Of course it happens in the middle of nowhere

Finally made it to Moab, the hub for all things outdoors. As usual, the city is packed with tourists. Mountain bikes, ATVs, 4-wheelers, Jeeps everywhere and 4x4s of every make and model as well as outfitters and guides. The city has billed itself as the gateway to all sorts of outdoor adventures and people have flocked here in search of it.

We found a motel, and after talking the lady at the front desk down to a reasonable rate (sorta) we moved into our room and headed out for our photo adventure that awaited. We drove to Dead Horse Point State Park. This is such a gorgeous park that only in Utah would it be a state park.

Double rainbow over Dead Horse Point State Park in Utah.

The sky was iffy, as it was the entire time in Utah. We’d been to Dead Horse on a previous trip and the weather alternated between clouds and rain and gorgeous God-rays and rainbows. According to the weather app on the phone, looked like much of the same. That is one of the greatest frustrations and joys as an outdoor photographer, you never know what you are going to get.

The view is so immense and stunning that even though you know what to expect you are still overwhelmed with the beauty. God does great work!!

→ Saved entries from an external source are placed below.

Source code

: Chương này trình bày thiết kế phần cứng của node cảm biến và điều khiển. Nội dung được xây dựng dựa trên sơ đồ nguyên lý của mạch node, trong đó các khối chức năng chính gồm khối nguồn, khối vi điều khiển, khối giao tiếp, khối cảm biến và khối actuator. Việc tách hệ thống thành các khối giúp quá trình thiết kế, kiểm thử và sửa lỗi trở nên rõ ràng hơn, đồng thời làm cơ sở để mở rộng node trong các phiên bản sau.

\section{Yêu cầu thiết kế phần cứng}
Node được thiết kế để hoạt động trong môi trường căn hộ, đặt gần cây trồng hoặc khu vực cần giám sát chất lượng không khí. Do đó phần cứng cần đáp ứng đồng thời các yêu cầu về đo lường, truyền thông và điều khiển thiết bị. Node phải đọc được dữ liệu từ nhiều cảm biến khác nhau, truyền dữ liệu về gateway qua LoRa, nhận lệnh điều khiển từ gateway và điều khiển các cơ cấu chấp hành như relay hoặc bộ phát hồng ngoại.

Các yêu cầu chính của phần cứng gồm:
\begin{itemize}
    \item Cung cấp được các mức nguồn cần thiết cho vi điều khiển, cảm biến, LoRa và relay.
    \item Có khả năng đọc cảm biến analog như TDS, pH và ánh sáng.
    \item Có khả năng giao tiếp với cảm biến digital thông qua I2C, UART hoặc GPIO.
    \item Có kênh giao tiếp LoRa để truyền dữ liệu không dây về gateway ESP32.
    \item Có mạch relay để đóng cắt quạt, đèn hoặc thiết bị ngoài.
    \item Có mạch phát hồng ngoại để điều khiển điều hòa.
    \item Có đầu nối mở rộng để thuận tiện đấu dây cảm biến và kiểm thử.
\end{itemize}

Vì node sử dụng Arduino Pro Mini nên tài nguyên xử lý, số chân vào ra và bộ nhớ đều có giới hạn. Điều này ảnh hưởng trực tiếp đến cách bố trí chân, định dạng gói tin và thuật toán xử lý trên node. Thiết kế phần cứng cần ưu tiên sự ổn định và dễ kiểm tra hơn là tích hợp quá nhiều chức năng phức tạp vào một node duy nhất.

We found a spot to set up the tripod and settled in to wait for the show to begin. I was fiddling with my graduated ND filter and taking a few shots to dial in my exposure when a man and his wife asked what kind of filter I was using. I told them about it and took a test shot so they could see the difference. By holding the filter over half the lens it made it easier to explain, a picture being worth a thousand words and all. You can read more here.

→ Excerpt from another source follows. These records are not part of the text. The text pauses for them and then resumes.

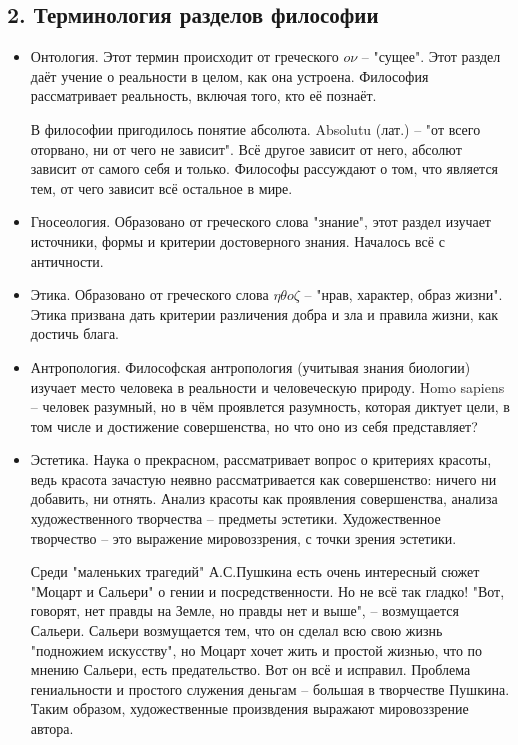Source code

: \documentclass[a4paper, 12pt]{article} %
\begin{document}
\subsection*{2. Терминология разделов философии}
\begin{itemize}
\item Онтология.
Этот термин происходит от греческого $o \nu$ -- "сущее". Этот раздел даёт учение о реальности в целом, как она устроена. Философия рассматривает реальность, включая того, кто её познаёт.
 
В философии пригодилось понятие абсолюта. Absolutu (лат.) -- "от всего оторвано, ни от чего не зависит". Всё другое зависит от него, абсолют зависит от самого себя и  только. Философы рассуждают о том, что является тем, от чего зависит всё остальное в мире.

\item Гносеология. Образовано от греческого слова "знание", этот раздел изучает источники, формы и критерии достоверного знания. Началось всё с античности. 

\item Этика. Образовано от греческого слова $\eta \theta o \zeta$ -- "нрав, характер, образ жизни". Этика призвана дать критерии различения добра и зла и правила жизни, как достичь блага.

\item Антропология. Философская антропология (учитывая знания биологии) изучает место человека в реальности и человеческую природу. Homo sapiens -- человек разумный, но в чём проявлется разумность, которая диктует цели, в том числе и достижение совершенства, но что оно из себя представляет?

\item Эстетика. Наука о прекрасном, рассматривает вопрос о критериях красоты, ведь красота зачастую неявно рассматривается как совершенство: ничего ни добавить, ни отнять. Анализ красоты как проявления совершенства, анализа художественного творчества -- предметы эстетики. Художественное творчество -- это выражение мировоззрения, с точки зрения эстетики. 	

Среди "маленьких трагедий" А.С.Пушкина есть очень интересный сюжет "Моцарт и Сальери" о гении и посредственности. Но не всё так гладко! "Вот, говорят, нет правды на Земле,  но правды нет и выше", -- возмущается Сальери. Сальери возмущается тем, что он сделал всю свою жизнь "подножием искусству", но Моцарт хочет жить и простой жизнью, что по мнению Сальери, есть предательство. Вот он всё и исправил. Проблема гениальности и простого служения деньгам -- большая в творчестве Пушкина. Таким образом, художественные произвдения выражают мировоззрение автора.


\end{itemize}
\end{document}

The sunset was awesome and I got my photograph. We said our goodbyes and headed back to Moab. We were about 10 miles out of the park when we heard a weird buzzing sound coming from somewhere on the truck. We found a pull off and looked under the truck. Amy said, ”that doesn’t look right.” And she was right, the driveshaft was hanging oddly and obviously rubbing against a strap as it turned, thus creating the buzzing. Time to call the tow truck.

Cell signal was nearly impossible to find but by standing absolutely still she was able to connect with the tow company on the 9th try. Amy was trying to explain to the guy on the other end of the phone where we were, but other than a cow crossing sign we couldn’t help him pinpoint our location. We finally got it worked out and settled in to wait.

A mere 3 hours later the tow truck showed up. The very friendly driver loaded the truck, apologized for the delay and regaled us with details of the multi-car wreck in town that had caused the delay as he whisked us back to Moab. He dropped the truck off at the shop and drove us back to the motel.

Now the real adventure - finding a mechanic in town who could/would do the work.